## [SOURCE MATERIAL]
• • •
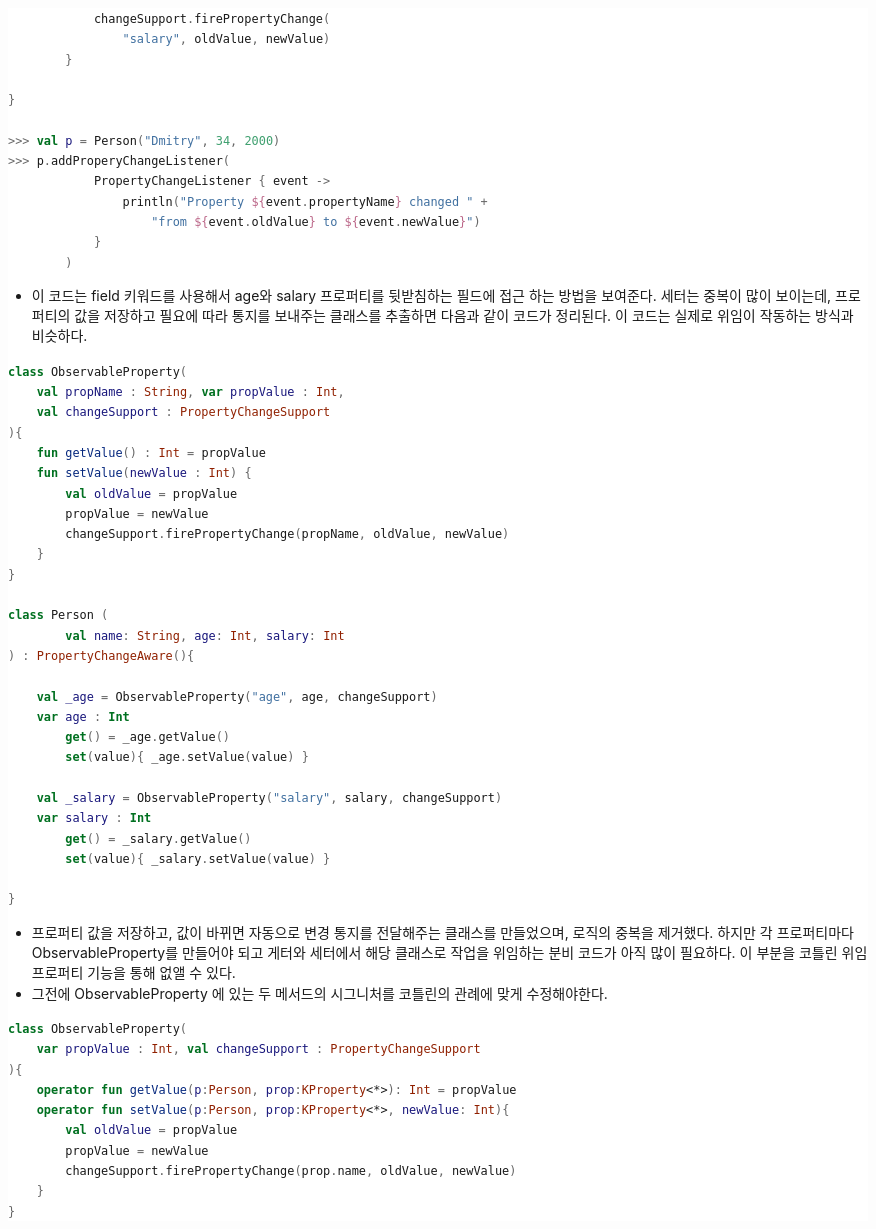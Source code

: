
 ```kotlin
			changeSupport.firePropertyChange(
				"salary", oldValue, newValue)
		}	

}

>>> val p = Person("Dmitry", 34, 2000)
>>> p.addProperyChangeListener(
			PropertyChangeListener { event ->
				println("Property ${event.propertyName} changed " +
					"from ${event.oldValue} to ${event.newValue}")
			}
		)
```

- 이 코드는 field 키워드를 사용해서 age와 salary 프로퍼티를 뒷받침하는 필드에 접근 하는 방법을 보여준다. 세터는 중복이 많이 보이는데, 프로퍼티의 값을 저장하고 필요에 따라 통지를 보내주는 클래스를 추출하면 다음과 같이 코드가 정리된다. 이 코드는 실제로 위임이 작동하는 방식과 비슷하다.

```kotlin
class ObservableProperty(
	val propName : String, var propValue : Int,
	val changeSupport : PropertyChangeSupport
){
	fun getValue() : Int = propValue
	fun setValue(newValue : Int) {
		val oldValue = propValue
		propValue = newValue
		changeSupport.firePropertyChange(propName, oldValue, newValue)
	}
}

class Person (
		val name: String, age: Int, salary: Int
) : PropertyChangeAware(){
	
	val _age = ObservableProperty("age", age, changeSupport)
	var age : Int
		get() = _age.getValue()
		set(value){ _age.setValue(value) }

	val _salary = ObservableProperty("salary", salary, changeSupport)
	var salary : Int
		get() = _salary.getValue()
		set(value){ _salary.setValue(value) }

}
```

- 프로퍼티 값을 저장하고, 값이 바뀌면 자동으로 변경 통지를 전달해주는 클래스를 만들었으며, 로직의 중복을 제거했다. 하지만 각 프로퍼티마다 ObservableProperty를 만들어야 되고 게터와 세터에서 해당 클래스로 작업을 위임하는 분비 코드가 아직 많이 필요하다. 이 부분을 코틀린 위임 프로퍼티 기능을 통해 없앨 수 있다.
- 그전에 ObservableProperty 에 있는 두 메서드의 시그니처를 코틀린의 관례에 맞게 수정해야한다.

```kotlin
class ObservableProperty(
	var propValue : Int, val changeSupport : PropertyChangeSupport
){
	operator fun getValue(p:Person, prop:KProperty<*>): Int = propValue
	operator fun setValue(p:Person, prop:KProperty<*>, newValue: Int){
		val oldValue = propValue
		propValue = newValue
		changeSupport.firePropertyChange(prop.name, oldValue, newValue)
	}
}
```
• • •
## [WHAT THE TASK REQUIRES]
Without the pictures, repeat the listing above exactly.

## [RESULT OF THE EXERCISE]
Source code

:
 ```kotlin
			changeSupport.firePropertyChange(
				"salary", oldValue, newValue)
		}	

}

>>> val p = Person("Dmitry", 34, 2000)
>>> p.addProperyChangeListener(
			PropertyChangeListener { event ->
				println("Property ${event.propertyName} changed " +
					"from ${event.oldValue} to ${event.newValue}")
			}
		)
```

- 이 코드는 field 키워드를 사용해서 age와 salary 프로퍼티를 뒷받침하는 필드에 접근 하는 방법을 보여준다. 세터는 중복이 많이 보이는데, 프로퍼티의 값을 저장하고 필요에 따라 통지를 보내주는 클래스를 추출하면 다음과 같이 코드가 정리된다. 이 코드는 실제로 위임이 작동하는 방식과 비슷하다.

```kotlin
class ObservableProperty(
	val propName : String, var propValue : Int,
	val changeSupport : PropertyChangeSupport
){
	fun getValue() : Int = propValue
	fun setValue(newValue : Int) {
		val oldValue = propValue
		propValue = newValue
		changeSupport.firePropertyChange(propName, oldValue, newValue)
	}
}

class Person (
		val name: String, age: Int, salary: Int
) : PropertyChangeAware(){
	
	val _age = ObservableProperty("age", age, changeSupport)
	var age : Int
		get() = _age.getValue()
		set(value){ _age.setValue(value) }

	val _salary = ObservableProperty("salary", salary, changeSupport)
	var salary : Int
		get() = _salary.getValue()
		set(value){ _salary.setValue(value) }

}
```

- 프로퍼티 값을 저장하고, 값이 바뀌면 자동으로 변경 통지를 전달해주는 클래스를 만들었으며, 로직의 중복을 제거했다. 하지만 각 프로퍼티마다 ObservableProperty를 만들어야 되고 게터와 세터에서 해당 클래스로 작업을 위임하는 분비 코드가 아직 많이 필요하다. 이 부분을 코틀린 위임 프로퍼티 기능을 통해 없앨 수 있다.
- 그전에 ObservableProperty 에 있는 두 메서드의 시그니처를 코틀린의 관례에 맞게 수정해야한다.

```kotlin
class ObservableProperty(
	var propValue : Int, val changeSupport : PropertyChangeSupport
){
	operator fun getValue(p:Person, prop:KProperty<*>): Int = propValue
	operator fun setValue(p:Person, prop:KProperty<*>, newValue: Int){
		val oldValue = propValue
		propValue = newValue
		changeSupport.firePropertyChange(prop.name, oldValue, newValue)
	}
}
```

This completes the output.